N Gram Transformer¶

Converts the input array of strings into an array of n-grams. Null values in the input array are ignored. It returns an array of n-grams where each n-gram is represented by a space-separated string of words.When the input is empty, an empty array is returned. When the input array length is less than n (number of elements per n-gram), no n-grams are returned

Input¶

It takes in a DataFrame as input and transforms it to another DataFrame

Output¶

It adds a new column consisting of a sequence of nn-grams where each nn-gram is represented by a space-delimited string of nn consecutive words, to the incoming DataFrame

Type¶

ml-transformer

Class¶

fire.nodes.ml.NodeNGramTransformer

Fields¶

Name	Title	Description
inputCol	Input Column	Contains sequence of strings
inputColStringArrCol	List of Words	Sequence of words
outputCol	Output Column	Consist of a sequence of n-grams where each n-gram is represented by a space-delimited string of n consecutive words
numberOfGrams	Number of Grams	Sequence of ‘string array’ for integer ‘Number of Grams’

Details¶

N-Gram Transformer Node Details¶

This node converts the input string into an array of n-grams.
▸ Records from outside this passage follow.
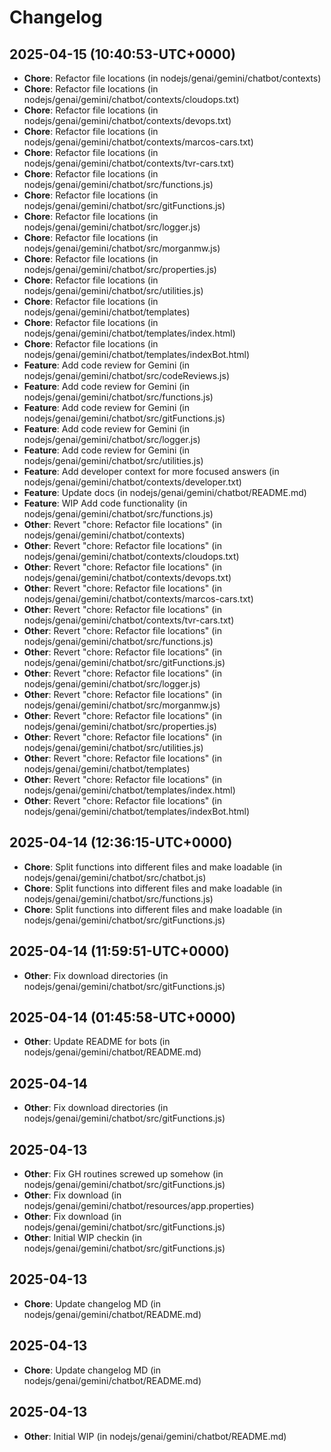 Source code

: # Changelog
## 2025-04-15	(10:40:53-UTC+0000)
- **Chore**:  Refactor file locations (in nodejs/genai/gemini/chatbot/contexts)
- **Chore**:  Refactor file locations (in nodejs/genai/gemini/chatbot/contexts/cloudops.txt)
- **Chore**:  Refactor file locations (in nodejs/genai/gemini/chatbot/contexts/devops.txt)
- **Chore**:  Refactor file locations (in nodejs/genai/gemini/chatbot/contexts/marcos-cars.txt)
- **Chore**:  Refactor file locations (in nodejs/genai/gemini/chatbot/contexts/tvr-cars.txt)
- **Chore**:  Refactor file locations (in nodejs/genai/gemini/chatbot/src/functions.js)
- **Chore**:  Refactor file locations (in nodejs/genai/gemini/chatbot/src/gitFunctions.js)
- **Chore**:  Refactor file locations (in nodejs/genai/gemini/chatbot/src/logger.js)
- **Chore**:  Refactor file locations (in nodejs/genai/gemini/chatbot/src/morganmw.js)
- **Chore**:  Refactor file locations (in nodejs/genai/gemini/chatbot/src/properties.js)
- **Chore**:  Refactor file locations (in nodejs/genai/gemini/chatbot/src/utilities.js)
- **Chore**:  Refactor file locations (in nodejs/genai/gemini/chatbot/templates)
- **Chore**:  Refactor file locations (in nodejs/genai/gemini/chatbot/templates/index.html)
- **Chore**:  Refactor file locations (in nodejs/genai/gemini/chatbot/templates/indexBot.html)
- **Feature**:  Add code review for Gemini (in nodejs/genai/gemini/chatbot/src/codeReviews.js)
- **Feature**:  Add code review for Gemini (in nodejs/genai/gemini/chatbot/src/functions.js)
- **Feature**:  Add code review for Gemini (in nodejs/genai/gemini/chatbot/src/gitFunctions.js)
- **Feature**:  Add code review for Gemini (in nodejs/genai/gemini/chatbot/src/logger.js)
- **Feature**:  Add code review for Gemini (in nodejs/genai/gemini/chatbot/src/utilities.js)
- **Feature**:  Add developer context for more focused answers (in nodejs/genai/gemini/chatbot/contexts/developer.txt)
- **Feature**:  Update docs (in nodejs/genai/gemini/chatbot/README.md)
- **Feature**:  WIP Add code functionality (in nodejs/genai/gemini/chatbot/src/functions.js)
- **Other**: Revert "chore: Refactor file locations" (in nodejs/genai/gemini/chatbot/contexts)
- **Other**: Revert "chore: Refactor file locations" (in nodejs/genai/gemini/chatbot/contexts/cloudops.txt)
- **Other**: Revert "chore: Refactor file locations" (in nodejs/genai/gemini/chatbot/contexts/devops.txt)
- **Other**: Revert "chore: Refactor file locations" (in nodejs/genai/gemini/chatbot/contexts/marcos-cars.txt)
- **Other**: Revert "chore: Refactor file locations" (in nodejs/genai/gemini/chatbot/contexts/tvr-cars.txt)
- **Other**: Revert "chore: Refactor file locations" (in nodejs/genai/gemini/chatbot/src/functions.js)
- **Other**: Revert "chore: Refactor file locations" (in nodejs/genai/gemini/chatbot/src/gitFunctions.js)
- **Other**: Revert "chore: Refactor file locations" (in nodejs/genai/gemini/chatbot/src/logger.js)
- **Other**: Revert "chore: Refactor file locations" (in nodejs/genai/gemini/chatbot/src/morganmw.js)
- **Other**: Revert "chore: Refactor file locations" (in nodejs/genai/gemini/chatbot/src/properties.js)
- **Other**: Revert "chore: Refactor file locations" (in nodejs/genai/gemini/chatbot/src/utilities.js)
- **Other**: Revert "chore: Refactor file locations" (in nodejs/genai/gemini/chatbot/templates)
- **Other**: Revert "chore: Refactor file locations" (in nodejs/genai/gemini/chatbot/templates/index.html)
- **Other**: Revert "chore: Refactor file locations" (in nodejs/genai/gemini/chatbot/templates/indexBot.html)
## 2025-04-14	(12:36:15-UTC+0000)
- **Chore**:  Split functions into different files and make loadable (in nodejs/genai/gemini/chatbot/src/chatbot.js)
- **Chore**:  Split functions into different files and make loadable (in nodejs/genai/gemini/chatbot/src/functions.js)
- **Chore**:  Split functions into different files and make loadable (in nodejs/genai/gemini/chatbot/src/gitFunctions.js)
## 2025-04-14	(11:59:51-UTC+0000)
- **Other**: Fix download directories (in nodejs/genai/gemini/chatbot/src/gitFunctions.js)
## 2025-04-14	(01:45:58-UTC+0000)
- **Other**: Update README for bots (in nodejs/genai/gemini/chatbot/README.md)
## 2025-04-14
- **Other**: Fix download directories (in nodejs/genai/gemini/chatbot/src/gitFunctions.js)
## 2025-04-13
- **Other**: Fix GH routines screwed up somehow (in nodejs/genai/gemini/chatbot/src/gitFunctions.js)
- **Other**: Fix download (in nodejs/genai/gemini/chatbot/resources/app.properties)
- **Other**: Fix download (in nodejs/genai/gemini/chatbot/src/gitFunctions.js)
- **Other**: Initial WIP checkin (in nodejs/genai/gemini/chatbot/src/gitFunctions.js)
## 2025-04-13
- **Chore**:  Update changelog MD (in nodejs/genai/gemini/chatbot/README.md)
## 2025-04-13
- **Chore**:  Update changelog MD (in nodejs/genai/gemini/chatbot/README.md)
## 2025-04-13
- **Other**: Initial WIP (in nodejs/genai/gemini/chatbot/README.md)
Null values in the input array are ignored. It returns an array of n-grams where each n-gram is represented by a space-separated string of words. When the input is empty, an empty array is returned. When the input array length is less than n (number of elements per n-gram), no n-grams are returned”

Input Parameters¶

OUTPUT STORAGE LEVEL : Keep this as DEFAULT.
INPUT COLUMN : Select the input schema that contains the features to be converted.
LIST OF WORDS : Set a name of the field in the output schema that contains the tokenized values.
OUTPUT COLUMN : Set a name of the field in the output schema that contains the transformed features.
NUMBER OF GRAMS : Minimum n-gram length, greater than or equal to 1. Default is 2.

Examples¶

N-Gram Transformer Node Example¶

Assume that we have the following DataFrame with columns id and message:

    id |       message     |
   ----|-------------------|
    0  | this is a spam    |
    1  |i am going to work |
    2  |this is not a spam |


Applying the **N-Gram Transformer** node with **message** as the input column, **n-grams** with  value of 3, **tokenText** and **ngramText** as the output column, we should get the following:

 id |       message     |        tokenText        |               ngramText                 |
----|-------------------|-------------------------|-----------------------------------------|
 0  | this is a spam    |(this, is, a, spam)      | (this is a, is a spam)                  |
 1  |i am going to work |(i, am, going, to, work)    | (i am going, am going to, going to work)|
 2  |this is not a spam |(this, is, not, a, spam)    | (this is not, is not a, not a spam)     |